At ten o’clock, I went upstairs to work on my notes. It was stuffy. I had the window next to my desk wide open. There wasn’t much point, as it was windless outside — and now the air lay thick and motionless against the houses, not even syrupy, because that would suggest a kind of current. Just when you thought the sky had never been this dark during the day, it got a shade darker. Everything to bring out the effect of the lightning. The muffled thunder reminded me of the drums muted with black cloths in a Neapolitan funeral procession, like the one I saw in Positano in 1980 when I left Miriam behind ‘to observe my happiness from a distance’. We couldn’t have picked a more suitable day to inaugurate Tonio’s gravestone.

Just when I thought there would be no cloudburst, I became aware — rather than actually seeing the rainfall — of a violent drumming on the flat roof above my head.

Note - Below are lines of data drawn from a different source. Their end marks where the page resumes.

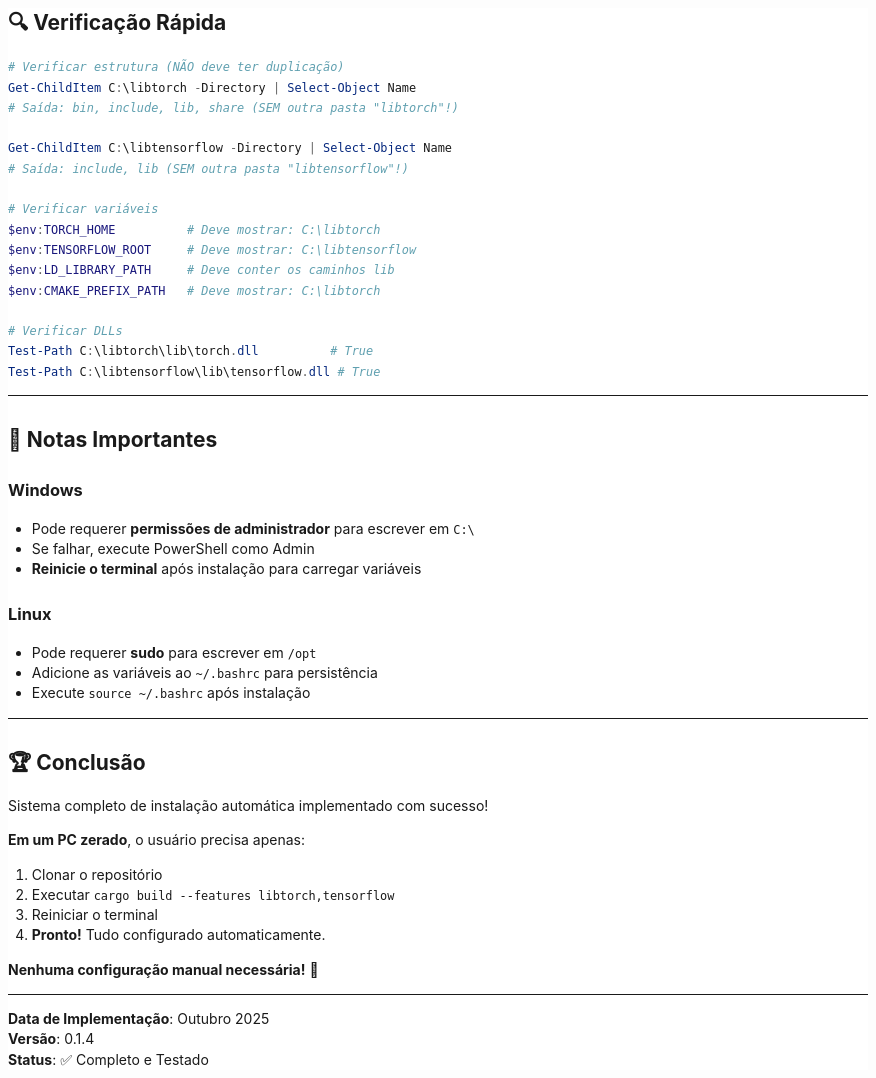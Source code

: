 
## 🔍 Verificação Rápida

```powershell
# Verificar estrutura (NÃO deve ter duplicação)
Get-ChildItem C:\libtorch -Directory | Select-Object Name
# Saída: bin, include, lib, share (SEM outra pasta "libtorch"!)

Get-ChildItem C:\libtensorflow -Directory | Select-Object Name
# Saída: include, lib (SEM outra pasta "libtensorflow"!)

# Verificar variáveis
$env:TORCH_HOME          # Deve mostrar: C:\libtorch
$env:TENSORFLOW_ROOT     # Deve mostrar: C:\libtensorflow
$env:LD_LIBRARY_PATH     # Deve conter os caminhos lib
$env:CMAKE_PREFIX_PATH   # Deve mostrar: C:\libtorch

# Verificar DLLs
Test-Path C:\libtorch\lib\torch.dll          # True
Test-Path C:\libtensorflow\lib\tensorflow.dll # True
```

---

## 📝 Notas Importantes

### Windows
- Pode requerer **permissões de administrador** para escrever em `C:\`
- Se falhar, execute PowerShell como Admin
- **Reinicie o terminal** após instalação para carregar variáveis

### Linux
- Pode requerer **sudo** para escrever em `/opt`
- Adicione as variáveis ao `~/.bashrc` para persistência
- Execute `source ~/.bashrc` após instalação

---

## 🏆 Conclusão

Sistema completo de instalação automática implementado com sucesso! 

**Em um PC zerado**, o usuário precisa apenas:
1. Clonar o repositório
2. Executar `cargo build --features libtorch,tensorflow`
3. Reiniciar o terminal
4. **Pronto!** Tudo configurado automaticamente.

**Nenhuma configuração manual necessária!** 🎉

---

**Data de Implementação**: Outubro 2025  
**Versão**: 0.1.4  
**Status**: ✅ Completo e Testado
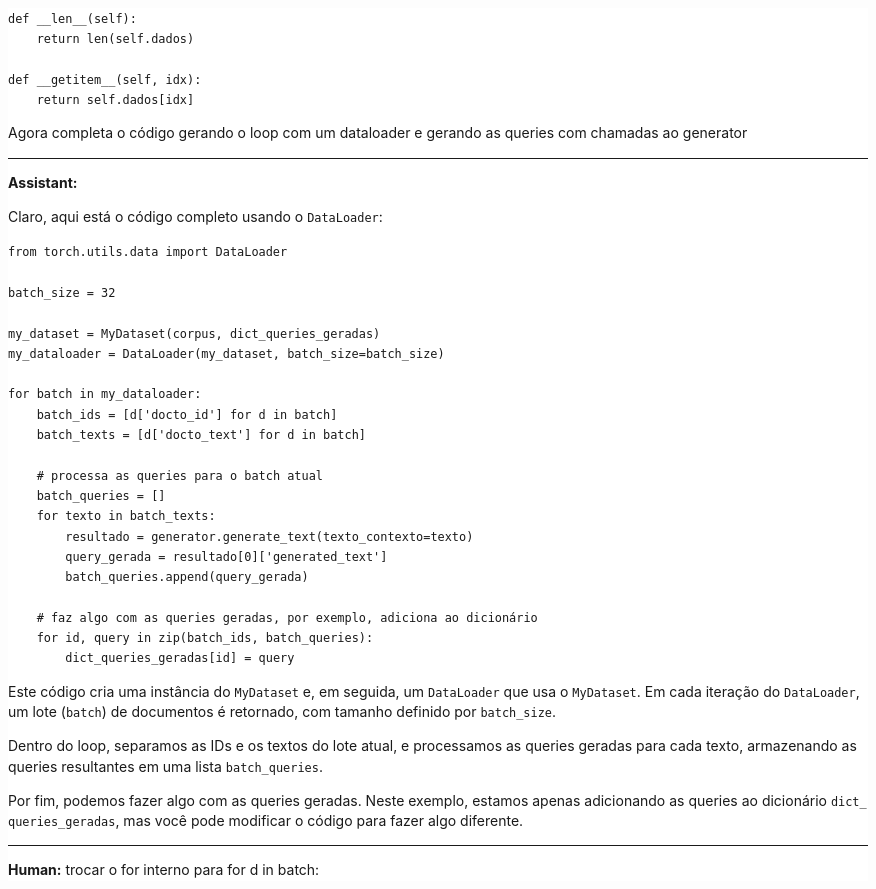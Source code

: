     def __len__(self):
        return len(self.dados)

    def __getitem__(self, idx):
        return self.dados[idx]

Agora completa o código gerando o loop com um dataloader e gerando as queries com chamadas ao generator

***

**Assistant:**

Claro, aqui está o código completo usando o `DataLoader`:

```
from torch.utils.data import DataLoader

batch_size = 32

my_dataset = MyDataset(corpus, dict_queries_geradas)
my_dataloader = DataLoader(my_dataset, batch_size=batch_size)

for batch in my_dataloader:
    batch_ids = [d['docto_id'] for d in batch]
    batch_texts = [d['docto_text'] for d in batch]

    # processa as queries para o batch atual
    batch_queries = []
    for texto in batch_texts:
        resultado = generator.generate_text(texto_contexto=texto)
        query_gerada = resultado[0]['generated_text']
        batch_queries.append(query_gerada)

    # faz algo com as queries geradas, por exemplo, adiciona ao dicionário
    for id, query in zip(batch_ids, batch_queries):
        dict_queries_geradas[id] = query

```

Este código cria uma instância do `MyDataset` e, em seguida, um `DataLoader` que usa o `MyDataset`. Em cada iteração do `DataLoader`, um lote (`batch`) de documentos é retornado, com tamanho definido por `batch_size`.

Dentro do loop, separamos as IDs e os textos do lote atual, e processamos as queries geradas para cada texto, armazenando as queries resultantes em uma lista `batch_queries`.

Por fim, podemos fazer algo com as queries geradas. Neste exemplo, estamos apenas adicionando as queries ao dicionário `dict_queries_geradas`, mas você pode modificar o código para fazer algo diferente.


***

**Human:**
trocar o for interno para 
for d in batch:

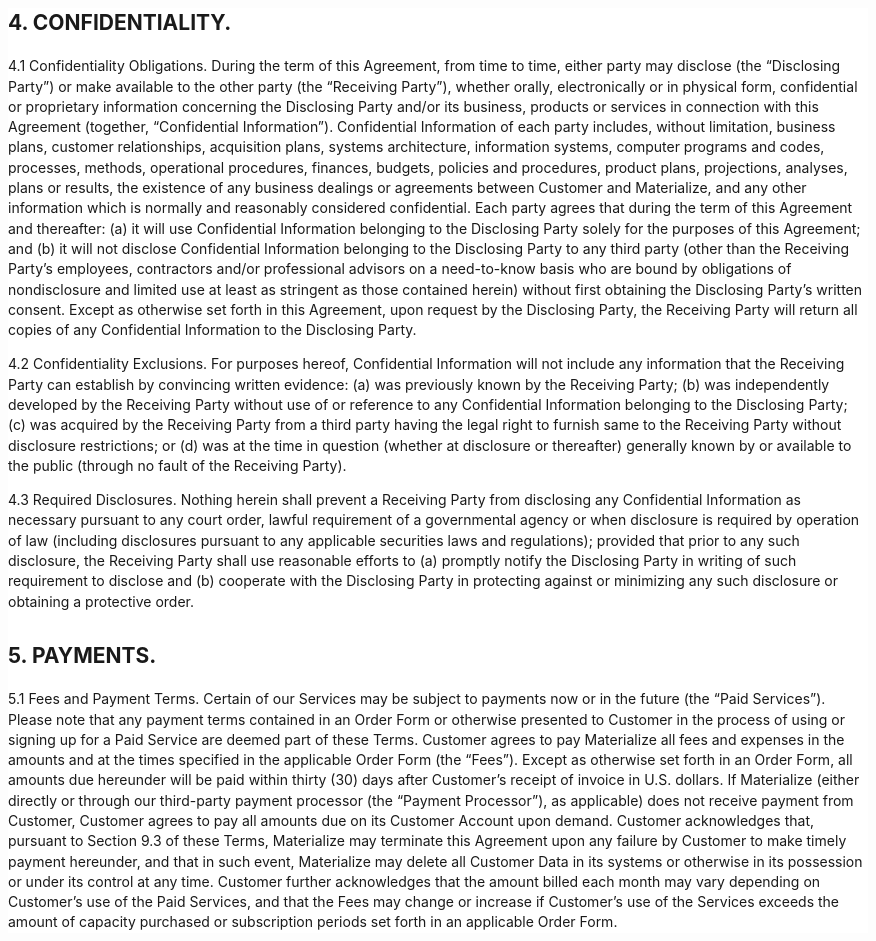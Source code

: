 ## 4. CONFIDENTIALITY.

4.1 Confidentiality Obligations. During the term of this Agreement, from time to time, either party may disclose (the “Disclosing Party”) or make available to the other party (the “Receiving Party”), whether orally, electronically or in physical form, confidential or proprietary information concerning the Disclosing Party and/or its business, products or services in connection with this Agreement (together, “Confidential Information”). Confidential Information of each party includes, without limitation, business plans, customer relationships, acquisition plans, systems architecture, information systems, computer programs and codes, processes, methods, operational procedures, finances, budgets, policies and procedures, product plans, projections, analyses, plans or results, the existence of any business dealings or agreements between Customer and Materialize, and any other information which is normally and reasonably considered confidential. Each party agrees that during the term of this Agreement and thereafter: (a) it will use Confidential Information belonging to the Disclosing Party solely for the purposes of this Agreement; and (b) it will not disclose Confidential Information belonging to the Disclosing Party to any third party (other than the Receiving Party’s employees, contractors and/or professional advisors on a need-to-know basis who are bound by obligations of nondisclosure and limited use at least as stringent as those contained herein) without first obtaining the Disclosing Party’s written consent. Except as otherwise set forth in this Agreement, upon request by the Disclosing Party, the Receiving Party will return all copies of any Confidential Information to the Disclosing Party.

4.2 Confidentiality Exclusions. For purposes hereof, Confidential Information will not include any information that the Receiving Party can establish by convincing written evidence: (a) was previously known by the Receiving Party; (b) was independently developed by the Receiving Party without use of or reference to any Confidential Information belonging to the Disclosing Party; (c) was acquired by the Receiving Party from a third party having the legal right to furnish same to the Receiving Party without disclosure restrictions; or (d) was at the time in question (whether at disclosure or thereafter) generally known by or available to the public (through no fault of the Receiving Party).

4.3 Required Disclosures. Nothing herein shall prevent a Receiving Party from disclosing any Confidential Information as necessary pursuant to any court order, lawful requirement of a governmental agency or when disclosure is required by operation of law (including disclosures pursuant to any applicable securities laws and regulations); provided that prior to any such disclosure, the Receiving Party shall use reasonable efforts to (a) promptly notify the Disclosing Party in writing of such requirement to disclose and (b) cooperate with the Disclosing Party in protecting against or minimizing any such disclosure or obtaining a protective order.

## 5. PAYMENTS.

5.1 Fees and Payment Terms. Certain of our Services may be subject to payments now or in the future (the “Paid Services”). Please note that any payment terms contained in an Order Form or otherwise presented to Customer in the process of using or signing up for a Paid Service are deemed part of these Terms. Customer agrees to pay Materialize all fees and expenses in the amounts and at the times specified in the applicable Order Form (the “Fees”). Except as otherwise set forth in an Order Form, all amounts due hereunder will be paid within thirty (30) days after Customer’s receipt of invoice in U.S. dollars. If Materialize (either directly or through our third-party payment processor (the “Payment Processor”), as applicable) does not receive payment from Customer, Customer agrees to pay all amounts due on its Customer Account upon demand. Customer acknowledges that, pursuant to Section 9.3 of these Terms, Materialize may terminate this Agreement upon any failure by Customer to make timely payment hereunder, and that in such event, Materialize may delete all Customer Data in its systems or otherwise in its possession or under its control at any time. Customer further acknowledges that the amount billed each month may vary depending on Customer’s use of the Paid Services, and that the Fees may change or increase if Customer’s use of the Services exceeds the amount of capacity purchased or subscription periods set forth in an applicable Order Form.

I shut the window to keep the raindrops from spattering from the windowsill onto my papers.

The events of the past seven weeks were (with the exception of a single passively grief-drenched day) meticulously notated in telegram style: material that could be useful as the groundcoat for the requiem. How to actually start it? Should I, owing to the unpredictable turn of real events, impose a rigid structure upon it? Or could I make the most of the chaotic whirlpool of feelings and experiences we’d been dragged into, so that the story of our grief could be flung every which way?

My heart felt like a pincushion — so many short jabs punctured it whenever I thought back on this afternoon’s mission. It was like the pins and needles when your foot goes to sleep, but then in the region of the heart.

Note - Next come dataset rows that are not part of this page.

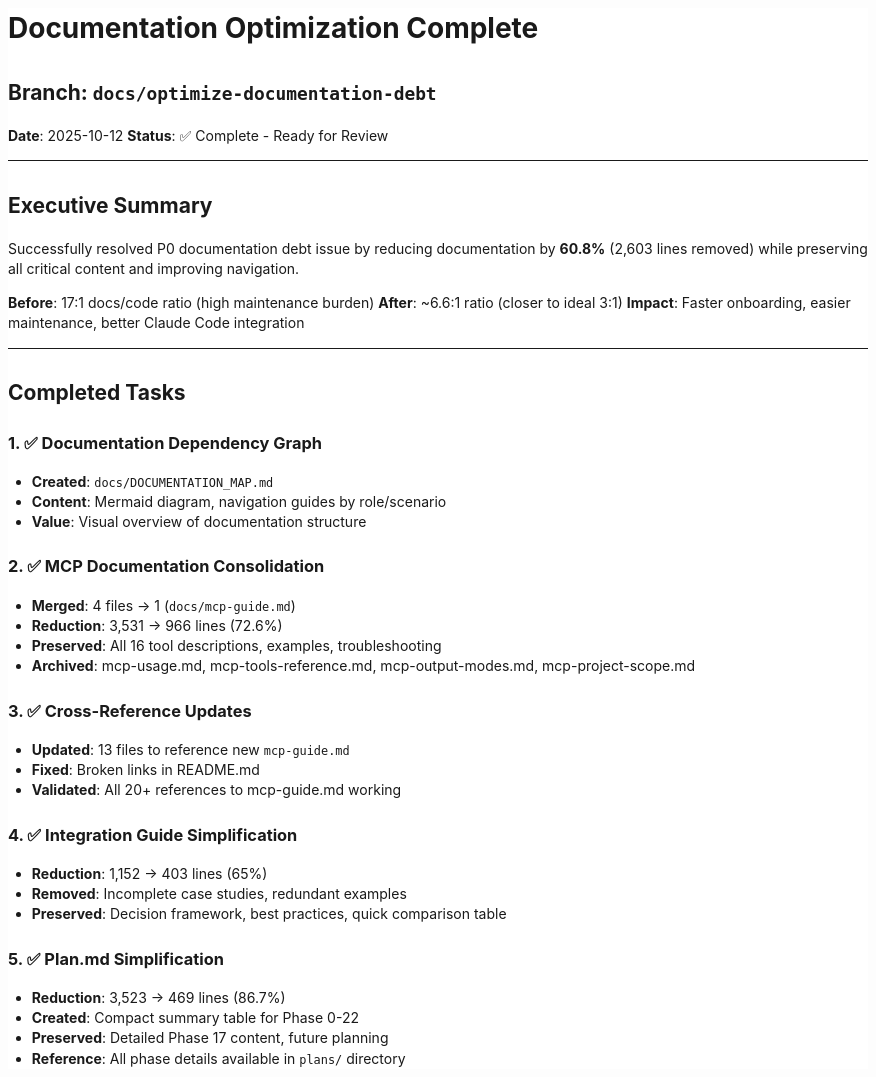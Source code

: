# Documentation Optimization Complete

## Branch: `docs/optimize-documentation-debt`

**Date**: 2025-10-12
**Status**: ✅ Complete - Ready for Review

---

## Executive Summary

Successfully resolved P0 documentation debt issue by reducing documentation by **60.8%** (2,603 lines removed) while preserving all critical content and improving navigation.

**Before**: 17:1 docs/code ratio (high maintenance burden)
**After**: ~6.6:1 ratio (closer to ideal 3:1)
**Impact**: Faster onboarding, easier maintenance, better Claude Code integration

---

## Completed Tasks

### 1. ✅ Documentation Dependency Graph
- **Created**: `docs/DOCUMENTATION_MAP.md`
- **Content**: Mermaid diagram, navigation guides by role/scenario
- **Value**: Visual overview of documentation structure

### 2. ✅ MCP Documentation Consolidation
- **Merged**: 4 files → 1 (`docs/mcp-guide.md`)
- **Reduction**: 3,531 → 966 lines (72.6%)
- **Preserved**: All 16 tool descriptions, examples, troubleshooting
- **Archived**: mcp-usage.md, mcp-tools-reference.md, mcp-output-modes.md, mcp-project-scope.md

### 3. ✅ Cross-Reference Updates
- **Updated**: 13 files to reference new `mcp-guide.md`
- **Fixed**: Broken links in README.md
- **Validated**: All 20+ references to mcp-guide.md working

### 4. ✅ Integration Guide Simplification
- **Reduction**: 1,152 → 403 lines (65%)
- **Removed**: Incomplete case studies, redundant examples
- **Preserved**: Decision framework, best practices, quick comparison table

### 5. ✅ Plan.md Simplification
- **Reduction**: 3,523 → 469 lines (86.7%)
- **Created**: Compact summary table for Phase 0-22
- **Preserved**: Detailed Phase 17 content, future planning
- **Reference**: All phase details available in `plans/` directory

Hinde arrived by bike at half past one. She was supposed to go with us in the car, but at the last minute decided she’d rather cycle to the cemetery. Miriam and I drove to the Lomanstraat. Natan’s arm appeared slowly above the half curtains, waving — a sign that he had seen us. We knew it would be quite some time before he opened the front door.

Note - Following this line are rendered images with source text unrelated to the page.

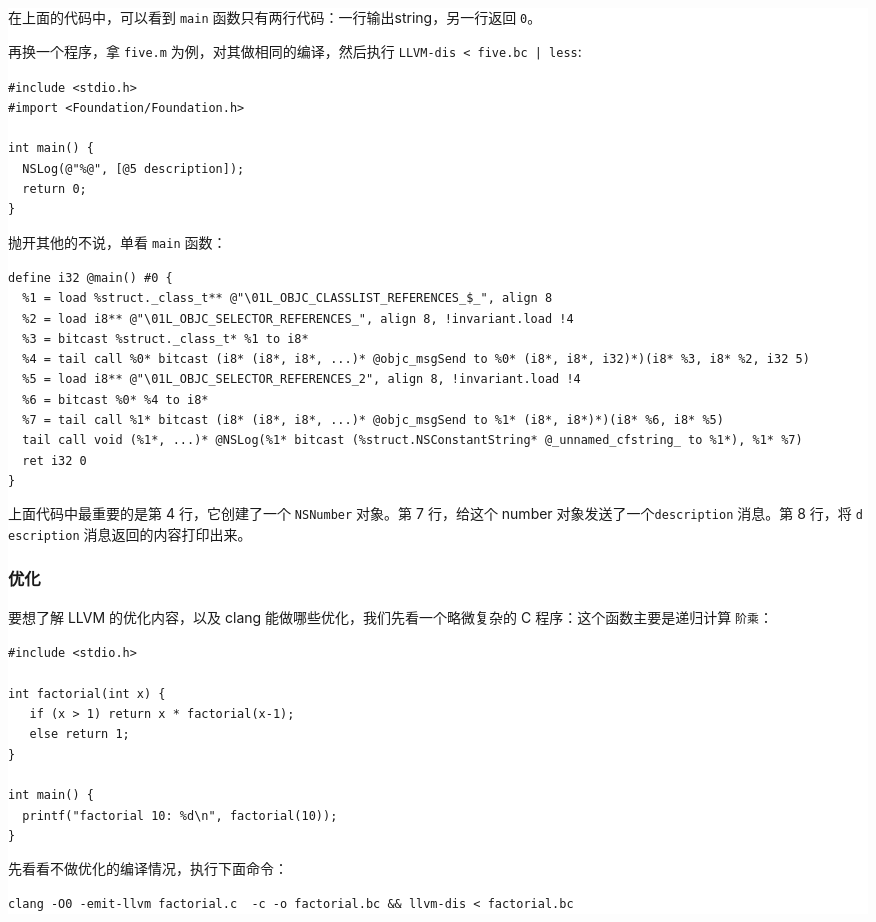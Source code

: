 在上面的代码中，可以看到 `main` 函数只有两行代码：一行输出string，另一行返回 `0`。

再换一个程序，拿 `five.m` 为例，对其做相同的编译，然后执行 `LLVM-dis < five.bc | less`:

```
#include <stdio.h>
#import <Foundation/Foundation.h>

int main() {
  NSLog(@"%@", [@5 description]);
  return 0;
}
```

抛开其他的不说，单看 `main` 函数：

```
define i32 @main() #0 {
  %1 = load %struct._class_t** @"\01L_OBJC_CLASSLIST_REFERENCES_$_", align 8
  %2 = load i8** @"\01L_OBJC_SELECTOR_REFERENCES_", align 8, !invariant.load !4
  %3 = bitcast %struct._class_t* %1 to i8*
  %4 = tail call %0* bitcast (i8* (i8*, i8*, ...)* @objc_msgSend to %0* (i8*, i8*, i32)*)(i8* %3, i8* %2, i32 5)
  %5 = load i8** @"\01L_OBJC_SELECTOR_REFERENCES_2", align 8, !invariant.load !4
  %6 = bitcast %0* %4 to i8*
  %7 = tail call %1* bitcast (i8* (i8*, i8*, ...)* @objc_msgSend to %1* (i8*, i8*)*)(i8* %6, i8* %5)
  tail call void (%1*, ...)* @NSLog(%1* bitcast (%struct.NSConstantString* @_unnamed_cfstring_ to %1*), %1* %7)
  ret i32 0
}
```

上面代码中最重要的是第 4 行，它创建了一个 `NSNumber` 对象。第 7 行，给这个 number 对象发送了一个`description` 消息。第 8 行，将 `description` 消息返回的内容打印出来。

### 优化

要想了解 LLVM 的优化内容，以及 clang 能做哪些优化，我们先看一个略微复杂的 C 程序：这个函数主要是递归计算 `阶乘`：

```
#include <stdio.h>

int factorial(int x) {
   if (x > 1) return x * factorial(x-1);
   else return 1;
}

int main() {
  printf("factorial 10: %d\n", factorial(10));
}
```

先看看不做优化的编译情况，执行下面命令：

```
clang -O0 -emit-llvm factorial.c  -c -o factorial.bc && llvm-dis < factorial.bc
```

Ninety-seven. He was old and wizened. His friendly face was pale, with pink half-moons under the eyes. I helped him cross the street, shuffling along with him to keep to his tempo. In the past two months, he had aged years. He was over a hundred now.

12

We arrived at the cemetery just as Hinde did. My sister was waiting on a bench inside the gate, with a bunch of flowers on her lap, short of breath just from sitting. She still wore a wig, because her hair had fallen out from the chemo. She had a cut on her chin, which bled. I hugged her.